Yahya al-Batran's family, from the northern town of Beit Lahiya, fled their home early in the war for al-Maghazi, an open air patch of dunes and scrubland in central Gaza which Israeli authorities decreed as a humanitarian zone.

Later on, as al-Maghazi became increasingly unsafe, they moved to another encampment in nearby Deir al-Balah city.

"Since I am an adult I may take this and endure it, but what did the young one do to deserve this?" Jumaa's mother, Noura al-Batran said. "He could not endure it, he could not endure the cold or the hunger and this hopelessness."

TATTERED TENTS

Around the area, dozens of tents, many already tattered from months of use, have been blown away or flooded by the strong winds and rain, leaving families struggling to repair the damage, patching torn sheets of plastic and piling up sand to hold back the water.

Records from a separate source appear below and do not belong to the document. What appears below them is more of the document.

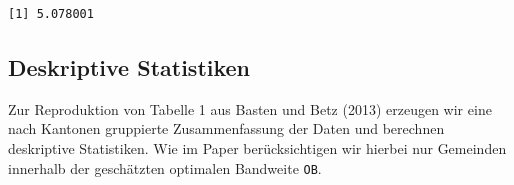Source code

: \documentclass[
  a4paper,
  DIV=11,
  oneside]{scrreprt}
\newenvironment{Shaded}{\begin{snugshade}}{\end{snugshade}}
\newcommand{\AttributeTok}[1]{\textcolor[rgb]{0.40,0.45,0.13}{#1}}
\newcommand{\CommentTok}[1]{\textcolor[rgb]{0.37,0.37,0.37}{#1}}
\newcommand{\DecValTok}[1]{\textcolor[rgb]{0.68,0.00,0.00}{#1}}
\newcommand{\FunctionTok}[1]{\textcolor[rgb]{0.28,0.35,0.67}{#1}}
\newcommand{\NormalTok}[1]{\textcolor[rgb]{0.00,0.23,0.31}{#1}}
\newcommand{\OtherTok}[1]{\textcolor[rgb]{0.00,0.23,0.31}{#1}}
\newcommand{\SpecialCharTok}[1]{\textcolor[rgb]{0.37,0.37,0.37}{#1}}
\newcommand{\StringTok}[1]{\textcolor[rgb]{0.13,0.47,0.30}{#1}}
\begin{document}
\begin{Shaded}
\end{Shaded}

\begin{verbatim}
[1] 5.078001
\end{verbatim}

\hypertarget{deskriptive-statistiken}{%
\subsection{Deskriptive Statistiken}\label{deskriptive-statistiken}}

Zur Reproduktion von Tabelle 1 aus Basten und Betz (2013) erzeugen wir
eine nach Kantonen gruppierte Zusammenfassung der Daten und berechnen
deskriptive Statistiken. Wie im Paper berücksichtigen wir hierbei nur
Gemeinden innerhalb der geschätzten optimalen Bandweite \texttt{OB}.
\end{document}
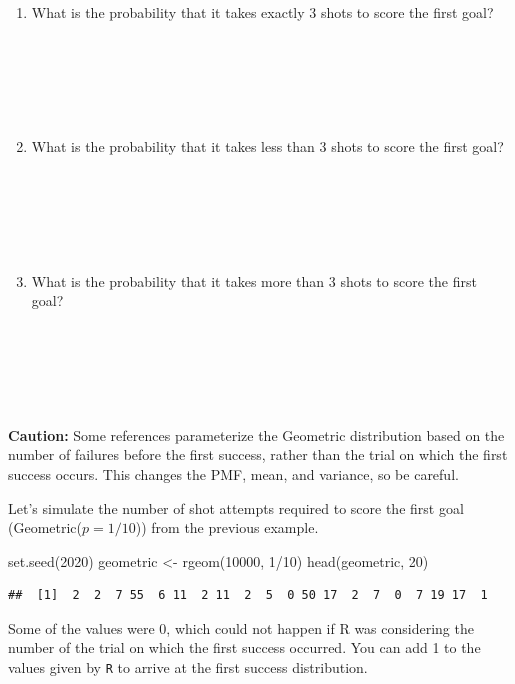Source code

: \documentclass[
  11pt,
]{book}
\newenvironment{Shaded}{\begin{snugshade}}{\end{snugshade}}
\newcommand{\DecValTok}[1]{\textcolor[rgb]{0.00,0.00,0.81}{#1}}
\newcommand{\FunctionTok}[1]{\textcolor[rgb]{0.00,0.00,0.00}{#1}}
\newcommand{\NormalTok}[1]{#1}
\newcommand{\OtherTok}[1]{\textcolor[rgb]{0.56,0.35,0.01}{#1}}
\newcommand{\SpecialCharTok}[1]{\textcolor[rgb]{0.00,0.00,0.00}{#1}}
\theoremstyle{definition}
\theoremstyle{definition}
\theoremstyle{definition}
\theoremstyle{definition}
\theoremstyle{remark}
\begin{document}
\begin{enumerate}
\def\labelenumi{(\alph{enumi})}
\item
  What is the probability that it takes exactly 3 shots to score the first goal?\\
  \strut \\
  \strut \\
  \strut \\
\item
  What is the probability that it takes less than 3 shots to score the first goal?\\
  \strut \\
  \strut \\
  \strut \\
\item
  What is the probability that it takes more than 3 shots to score the first goal?\\
  \strut \\
  \strut \\
  \strut \\
\end{enumerate}

\textbf{Caution:} Some references parameterize the Geometric distribution based on the number of failures before the first success, rather than the trial on which the first success occurs. This changes the PMF, mean, and variance, so be careful.

Let's simulate the number of shot attempts required to score the first goal (Geometric(\(p=1/10\))) from the previous example.

\begin{Shaded}
\begin{Highlighting}[]
\FunctionTok{set.seed}\NormalTok{(}\DecValTok{2020}\NormalTok{)}
\NormalTok{geometric }\OtherTok{\textless{}{-}} \FunctionTok{rgeom}\NormalTok{(}\DecValTok{10000}\NormalTok{, }\DecValTok{1}\SpecialCharTok{/}\DecValTok{10}\NormalTok{)}
\FunctionTok{head}\NormalTok{(geometric, }\DecValTok{20}\NormalTok{)}
\end{Highlighting}
\end{Shaded}

\begin{verbatim}
##  [1]  2  2  7 55  6 11  2 11  2  5  0 50 17  2  7  0  7 19 17  1
\end{verbatim}

Some of the values were 0, which could not happen if R was considering the number of the trial on which the first success occurred. You can add 1 to the values given by \texttt{R} to arrive at the first success distribution.
\end{document}

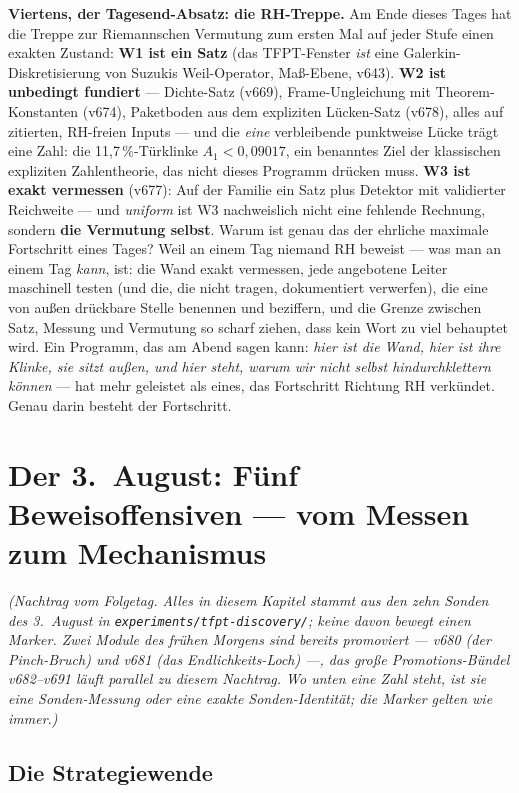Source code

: \documentclass[11pt,a4paper]{article}
\begin{document}
\textbf{Viertens, der Tagesend-Absatz: die RH-Treppe.} Am Ende
dieses Tages hat die Treppe zur Riemannschen Vermutung zum ersten
Mal auf jeder Stufe einen exakten Zustand: \textbf{W1 ist ein
Satz} (das TFPT-Fenster \emph{ist} eine Galerkin-Diskretisierung
von Suzukis Weil-Operator, Maß-Ebene, v643). \textbf{W2 ist
unbedingt fundiert} --- Dichte-Satz (v669), Frame-Ungleichung mit
Theorem-Konstanten (v674), Paketboden aus dem expliziten
Lücken-Satz (v678), alles auf zitierten, RH-freien Inputs --- und
die \emph{eine} verbleibende punktweise Lücke trägt eine Zahl: die
11{,}7\,\%-Türklinke $A_1 < 0{,}09017$, ein benanntes Ziel der
klassischen expliziten Zahlentheorie, das nicht dieses Programm
drücken muss. \textbf{W3 ist exakt vermessen} (v677): Auf der
Familie ein Satz plus Detektor mit validierter Reichweite ---
und \emph{uniform} ist W3 nachweislich nicht eine fehlende
Rechnung, sondern \textbf{die Vermutung selbst}. Warum ist genau
das der ehrliche maximale Fortschritt eines Tages? Weil an einem
Tag niemand RH beweist --- was man an einem Tag \emph{kann}, ist:
die Wand exakt vermessen, jede angebotene Leiter maschinell testen
(und die, die nicht tragen, dokumentiert verwerfen), die eine von
außen drückbare Stelle benennen und beziffern, und die Grenze
zwischen \glqq{}Satz\grqq{}, \glqq{}Messung\grqq{} und
\glqq{}Vermutung\grqq{} so scharf ziehen, dass kein Wort zu viel
behauptet wird. Ein Programm, das am Abend sagen kann: \emph{hier
ist die Wand, hier ist ihre Klinke, sie sitzt außen, und hier
steht, warum wir nicht selbst hindurchklettern können} --- hat
mehr geleistet als eines, das \glqq{}Fortschritt Richtung
RH\grqq{} verkündet. Genau darin besteht der Fortschritt.

\clearpage
\section{Der 3.~August: Fünf Beweisoffensiven --- vom Messen zum
Mechanismus}
\label{sec:dritteraugust}

\emph{(Nachtrag vom Folgetag. Alles in diesem Kapitel stammt aus den
zehn Sonden des 3.~August in \texttt{experiments/tfpt-discovery/};
keine davon bewegt einen Marker. Zwei Module des frühen Morgens sind
bereits promoviert --- v680 (der Pinch-Bruch) und v681 (das
Endlichkeits-Loch) ---, das große Promotions-Bündel v682--v691 läuft
parallel zu diesem Nachtrag. Wo unten eine Zahl steht, ist sie eine
Sonden-Messung oder eine exakte Sonden-Identität; die Marker gelten
wie immer.)}

\subsection*{Die Strategiewende}
\end{document}
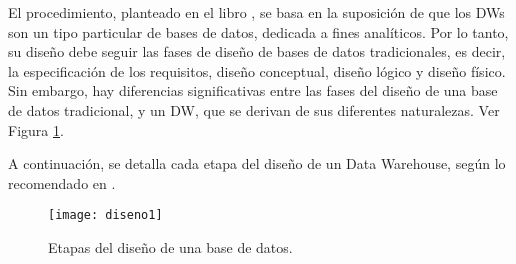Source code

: \documentclass[a4paper,11pt]{article}
\begin{document}
    El procedimiento, planteado en el libro \cite{VaismanZimanyi14}, se basa en la suposición de que los DWs son un tipo particular de bases de datos,  dedicada
    a fines analíticos.
    Por lo tanto, su diseño debe seguir las fases de diseño de bases de datos tradicionales, es decir, la especificación de los requisitos, diseño conceptual, diseño 
    lógico y diseño físico. Sin embargo, hay diferencias significativas entre las fases del diseño de una base de datos tradicional, y un DW, que se derivan de sus
    diferentes naturalezas. Ver Figura \ref{etapasDiseño}.
    
    A continuación, se detalla cada etapa del diseño de un Data Warehouse, según lo recomendado en \cite{VaismanZimanyi14}.
    
    \begin{figure}
      \texttt{[image: diseno1]}  
      \caption{Etapas del diseño de una base de datos.}
      \label{etapasDiseño}
    \end{figure}
    
\end{document}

It is another aspect of the humanitarian crisis facing Gaza's 2.3 million population, caught by the relentless Israeli campaign against the remnants of Hamas and dependent on an erratic aid system increasingly vulnerable to looting as order has broken down.

Israel's campaign against Hamas in Gaza has killed more than 45,500 Palestinians, according to Palestinian health officials, and turned the enclave into a wasteland of rubble and destroyed buildings.

The United Nations relief agency for Palestinians, UNRWA, said on Sunday that the aid is nowhere near enough and a ceasefire was desperately needed to deliver as famine loomed.

Earlier this month, Israeli and Hamas leaders expressed hopes that talks brokered by Egypt, Qatar and the United States could lead to an agreement to halt the fighting and return Israeli hostages held by Hamas, potentially opening the way to a full ceasefire agreement.

But optimistic talk of a deal before the end of the year has faded and it remains unclear how near the two sides are to an agreement.

Even as the displaced suffer, Israeli troops have been battling Hamas fighters in the ruined area around the northern towns of Beit Hanoun, Jabalia and Beit Lahiya, now out of reach of emergency services cut off by the fighting.